Court Opinion

ID: 8888783
Source: CourtListenerOpinion
Date Created: 2022-11-26 22:37:42.11338+00
Date Added: 2024-06-11T17:07:04.886465
License: Public Domain

BY THE COURT:
The issues in all of the above cases relate to desegregation of the schools operated by the Jefferson County Board of Education, Jefferson County, Alabama. In Stout v. Jefferson County Bd. of Education, 448 F.2d 403 (5th Cir., 1971), we remanded the case to the district court with directions that it require the school boards (including within the terms of its order a direction to any splinter school board, i. e., those created since the filing of the original desegregation suit) to implement a plan which complies with Swann v. Charlotte-Meeklenburg Board of Education, 402 U.S. 1, 91 S.Ct. 1267, 28 L.Ed.2d 554. Several school districts were affected, including the districts of Pleasant Grove, Vestavia, Midfield and Homewood all having been created since 1965. In Stout, supra, we said of these post-desegregation suit school districts:
“Likewise, where the formulation of splinter school districts, albeit validly created under state law, have the effect2 of thwarting the implementation
2- The process of desegregation shall not be swayed by innocent action which results in prolonging an unconstitutional dual school system. The existence of unconstitutional discrimination is not to be determined solely by intent. Cooper v. Aaron, 358 U.S. 1, 78 S.Ct. 1401, 3 L.Ed.2d 5 (1958); Bush v. Orleans Parish School Board, 190 F.Supp. 861 (E.D.La., 1960); aff’d sub nom. City of New Orleans v. Bush, 366 U.S. 212, 81 S.Ct. 1091, 6 L.Ed.2d 239 (1961); United States v. Texas, 330 F.Supp. 235, Part II (E.D.Tex., 1971); aff’d as modified, United States v. Texas, 447 F.2d 441 (5th Cir., 1971).

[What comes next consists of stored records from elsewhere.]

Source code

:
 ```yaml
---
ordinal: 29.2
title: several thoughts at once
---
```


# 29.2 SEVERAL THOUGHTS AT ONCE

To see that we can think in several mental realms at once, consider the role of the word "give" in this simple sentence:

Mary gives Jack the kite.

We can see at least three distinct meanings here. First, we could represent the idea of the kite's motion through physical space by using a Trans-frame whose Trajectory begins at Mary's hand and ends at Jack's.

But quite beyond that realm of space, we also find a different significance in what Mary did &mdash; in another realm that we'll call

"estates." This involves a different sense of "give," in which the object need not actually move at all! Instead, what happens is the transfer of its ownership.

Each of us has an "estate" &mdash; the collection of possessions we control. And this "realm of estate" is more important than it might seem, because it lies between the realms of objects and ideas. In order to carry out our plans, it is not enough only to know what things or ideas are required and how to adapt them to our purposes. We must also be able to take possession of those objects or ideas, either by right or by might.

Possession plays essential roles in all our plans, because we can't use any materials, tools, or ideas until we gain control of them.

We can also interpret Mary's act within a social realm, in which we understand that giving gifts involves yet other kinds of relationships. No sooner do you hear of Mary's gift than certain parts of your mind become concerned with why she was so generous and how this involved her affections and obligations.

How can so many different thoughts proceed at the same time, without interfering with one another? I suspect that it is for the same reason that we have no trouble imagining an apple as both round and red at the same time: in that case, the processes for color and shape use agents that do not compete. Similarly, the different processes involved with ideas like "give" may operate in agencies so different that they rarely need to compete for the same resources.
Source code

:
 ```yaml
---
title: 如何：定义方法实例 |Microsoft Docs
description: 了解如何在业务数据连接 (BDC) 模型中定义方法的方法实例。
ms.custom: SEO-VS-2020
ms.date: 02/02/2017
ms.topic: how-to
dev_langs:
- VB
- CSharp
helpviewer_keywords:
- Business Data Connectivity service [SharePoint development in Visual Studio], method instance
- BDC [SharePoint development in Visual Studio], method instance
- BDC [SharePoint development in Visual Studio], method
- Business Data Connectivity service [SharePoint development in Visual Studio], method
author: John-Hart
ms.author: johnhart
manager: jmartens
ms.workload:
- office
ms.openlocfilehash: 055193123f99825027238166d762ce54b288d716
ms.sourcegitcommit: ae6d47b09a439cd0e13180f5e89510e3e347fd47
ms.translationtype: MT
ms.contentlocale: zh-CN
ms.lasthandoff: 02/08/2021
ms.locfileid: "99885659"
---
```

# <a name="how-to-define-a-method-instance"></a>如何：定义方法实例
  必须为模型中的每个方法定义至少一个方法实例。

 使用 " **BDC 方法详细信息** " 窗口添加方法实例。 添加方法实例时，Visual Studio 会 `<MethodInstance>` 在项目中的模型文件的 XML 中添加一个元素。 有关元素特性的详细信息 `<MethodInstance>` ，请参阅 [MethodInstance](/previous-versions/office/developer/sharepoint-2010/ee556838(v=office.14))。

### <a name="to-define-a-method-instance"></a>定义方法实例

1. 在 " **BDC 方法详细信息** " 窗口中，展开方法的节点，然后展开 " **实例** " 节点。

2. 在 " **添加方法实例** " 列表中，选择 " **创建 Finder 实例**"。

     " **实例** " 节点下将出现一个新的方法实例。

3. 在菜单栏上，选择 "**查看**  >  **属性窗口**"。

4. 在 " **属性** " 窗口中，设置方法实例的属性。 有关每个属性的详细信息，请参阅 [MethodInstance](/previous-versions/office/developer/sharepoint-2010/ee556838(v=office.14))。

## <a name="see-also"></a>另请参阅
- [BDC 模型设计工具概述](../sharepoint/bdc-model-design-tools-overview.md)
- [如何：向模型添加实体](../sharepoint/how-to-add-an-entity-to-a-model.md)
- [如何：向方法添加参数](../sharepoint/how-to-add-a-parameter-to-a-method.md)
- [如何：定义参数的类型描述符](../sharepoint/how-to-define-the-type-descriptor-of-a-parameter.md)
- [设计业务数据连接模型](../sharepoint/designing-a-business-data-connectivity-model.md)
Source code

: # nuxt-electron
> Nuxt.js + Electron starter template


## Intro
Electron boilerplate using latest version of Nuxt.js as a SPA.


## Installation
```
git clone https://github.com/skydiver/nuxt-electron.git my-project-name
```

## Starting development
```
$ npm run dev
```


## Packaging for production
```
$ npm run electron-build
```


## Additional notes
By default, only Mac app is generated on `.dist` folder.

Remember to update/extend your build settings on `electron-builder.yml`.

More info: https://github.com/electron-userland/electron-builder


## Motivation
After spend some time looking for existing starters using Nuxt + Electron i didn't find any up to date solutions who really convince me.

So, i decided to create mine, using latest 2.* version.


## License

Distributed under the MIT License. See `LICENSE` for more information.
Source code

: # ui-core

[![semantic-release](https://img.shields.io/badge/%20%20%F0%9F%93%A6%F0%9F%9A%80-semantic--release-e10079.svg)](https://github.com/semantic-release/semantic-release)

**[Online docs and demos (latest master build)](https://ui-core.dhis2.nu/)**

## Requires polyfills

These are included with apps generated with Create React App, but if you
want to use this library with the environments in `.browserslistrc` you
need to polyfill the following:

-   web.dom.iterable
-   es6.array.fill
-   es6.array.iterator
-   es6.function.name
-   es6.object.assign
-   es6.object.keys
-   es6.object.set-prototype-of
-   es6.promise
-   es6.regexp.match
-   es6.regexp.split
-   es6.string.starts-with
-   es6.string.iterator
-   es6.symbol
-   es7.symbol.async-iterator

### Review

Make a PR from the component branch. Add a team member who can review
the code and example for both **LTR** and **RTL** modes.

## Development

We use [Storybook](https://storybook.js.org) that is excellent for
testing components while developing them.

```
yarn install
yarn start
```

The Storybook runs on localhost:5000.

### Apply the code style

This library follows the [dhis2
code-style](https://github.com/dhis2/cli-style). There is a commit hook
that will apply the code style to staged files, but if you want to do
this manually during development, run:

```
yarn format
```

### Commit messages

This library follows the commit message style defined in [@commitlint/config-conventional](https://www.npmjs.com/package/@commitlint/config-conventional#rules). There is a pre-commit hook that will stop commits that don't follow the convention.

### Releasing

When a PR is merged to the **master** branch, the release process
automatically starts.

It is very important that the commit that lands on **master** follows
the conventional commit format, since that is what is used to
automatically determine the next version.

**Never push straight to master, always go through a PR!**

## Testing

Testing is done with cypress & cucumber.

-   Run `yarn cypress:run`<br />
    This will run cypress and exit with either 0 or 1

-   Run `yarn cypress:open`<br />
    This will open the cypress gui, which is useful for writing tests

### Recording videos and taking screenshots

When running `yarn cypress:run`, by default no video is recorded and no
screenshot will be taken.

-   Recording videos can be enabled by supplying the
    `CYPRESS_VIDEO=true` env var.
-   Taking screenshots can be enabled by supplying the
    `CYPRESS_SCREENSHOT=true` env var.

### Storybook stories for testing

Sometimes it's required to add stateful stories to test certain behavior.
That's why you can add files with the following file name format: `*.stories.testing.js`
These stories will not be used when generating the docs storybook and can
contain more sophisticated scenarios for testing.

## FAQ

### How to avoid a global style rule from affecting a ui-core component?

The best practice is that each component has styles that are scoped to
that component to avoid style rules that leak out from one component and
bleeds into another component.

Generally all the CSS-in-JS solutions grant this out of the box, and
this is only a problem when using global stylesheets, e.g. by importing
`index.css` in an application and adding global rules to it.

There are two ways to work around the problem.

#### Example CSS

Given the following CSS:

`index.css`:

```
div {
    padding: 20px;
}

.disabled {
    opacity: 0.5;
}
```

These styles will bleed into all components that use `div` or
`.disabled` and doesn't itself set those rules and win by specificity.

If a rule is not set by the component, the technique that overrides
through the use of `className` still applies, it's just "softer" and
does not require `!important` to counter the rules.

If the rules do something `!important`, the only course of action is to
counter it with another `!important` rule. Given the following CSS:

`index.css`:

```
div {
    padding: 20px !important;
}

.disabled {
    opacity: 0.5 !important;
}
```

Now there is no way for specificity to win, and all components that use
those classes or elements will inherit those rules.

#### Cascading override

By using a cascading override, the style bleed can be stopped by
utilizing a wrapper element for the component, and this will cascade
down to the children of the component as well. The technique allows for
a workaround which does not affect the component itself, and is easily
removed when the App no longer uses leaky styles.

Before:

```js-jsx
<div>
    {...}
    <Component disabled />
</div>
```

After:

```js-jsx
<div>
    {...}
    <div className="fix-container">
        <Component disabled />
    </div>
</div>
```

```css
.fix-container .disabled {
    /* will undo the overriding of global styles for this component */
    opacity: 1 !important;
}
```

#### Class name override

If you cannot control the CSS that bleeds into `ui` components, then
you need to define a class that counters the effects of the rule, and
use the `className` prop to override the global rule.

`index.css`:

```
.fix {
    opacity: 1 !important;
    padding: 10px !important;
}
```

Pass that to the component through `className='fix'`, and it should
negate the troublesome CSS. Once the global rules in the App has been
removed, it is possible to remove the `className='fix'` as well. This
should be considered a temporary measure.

of a unitary school system, the district court may not, consistent with the teachings of Swann v. Charlotte-Mecklenburg, supra, recognize their creation.3
3- See, Lee et al., v. Macon County Board of Education, 448 F.2d 746 (5th Cir., 1971).”
The district court on remand correctly interpreted our prior order and directed the splinter districts to accept a proper role in the desegregation of the county system. Pleasant Grove refused to accept its role and was unwilling to live within the district court’s orders. After giving Pleasant Grove an opportunity to conform to the overall plan and being faced with Pleasant Grove’s demonstrable reluctance to commit itself to the effort, the district court ordered that the Jefferson County Board of Education take up the operation of the Pleasant Grove district schools. Pleasant Grove appealed.
*1215Because the issue of splinter districts Was fundamental to the total desegregation effort of the Jefferson County district, and because the Supreme Court accepted certiorari in two Fourth Circuit cases,1 whose views on splinter districts were contrary to that of this circuit, we have held this case for the Supreme Court’s determination.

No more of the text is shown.